The civil rights movement brought to the forefront a number of Black leaders that are now world renown. In the beginning many civil rights leaders looked only to legislation and voting. They were wishing for Black people to be recognized as people and given opportunities of any other citizen in the country. Many of those goals were achieved; however, not enough emphasis was placed upon one of the most important factors: economics.
Respect My Dollar
Towards the end of his life, Dr. Martin Luther King began to focus his message on economics. In his 1967 address Where Do We Go From Here? Dr. King cited an economic program in Chicago called Operation Breadbasket through which Black people in Chicago were able to lobby to local businesses to demand more Black employees, better wages, and even to develop banking institutions run by Black people that were sensitive to the economic position of Black people in America and their needs. Dr. King stated:
And so Operation Breadbasket has a very simple program, but a powerful one. It simply says, ‘If you respect my dollar, you must respect my person.’ It simply says that we will no longer spend our money where we can not get substantial jobs.

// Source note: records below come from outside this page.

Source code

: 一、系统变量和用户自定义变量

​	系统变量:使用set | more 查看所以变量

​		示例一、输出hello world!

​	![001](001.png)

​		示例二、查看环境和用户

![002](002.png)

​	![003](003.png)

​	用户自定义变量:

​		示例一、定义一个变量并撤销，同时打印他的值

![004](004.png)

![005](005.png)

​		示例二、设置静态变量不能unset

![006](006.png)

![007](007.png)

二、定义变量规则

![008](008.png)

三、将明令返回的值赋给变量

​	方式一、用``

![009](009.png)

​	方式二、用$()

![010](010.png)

– Dr. Martin Luther King Jr., Where Do We Go From Here?
Dr. King wasn’t the only leader to realize that economics would serve as the playing ground for the next battle in the civil rights movement. Leaders such as Booker T. Washington, Malcolm X and Marcus Garvey spread messages to the Black community to take notice of the economic disparity that Black people were facing even as we were gaining liberties. So a focus on economics is not a new idea but one in which we are still stagnant in understanding and taking action.
The problem is that we are economically ignorant and fiscally irresponsible. We laugh at McDonald’s commercials and are angered by white run corporation’s attempts to relate to, engage, and market to us (because so often they get it wrong). But we don’t look at the bigger picture. Which is that they are trying to appeal to us and there is a reason behind that. The reason is they want and need our money. While we are griping about being minorities and being disenfranchised we are missing the fact that disenfranchised is not the same as disregarded. Yes we are not valued the same as White people. And yes we are not offered the same opportunities as White people. And yes we are not treated equally in any manner of speaking as White people. BUT we are here and they do see us. We are not invisable; we just don’t know what to do with the attention.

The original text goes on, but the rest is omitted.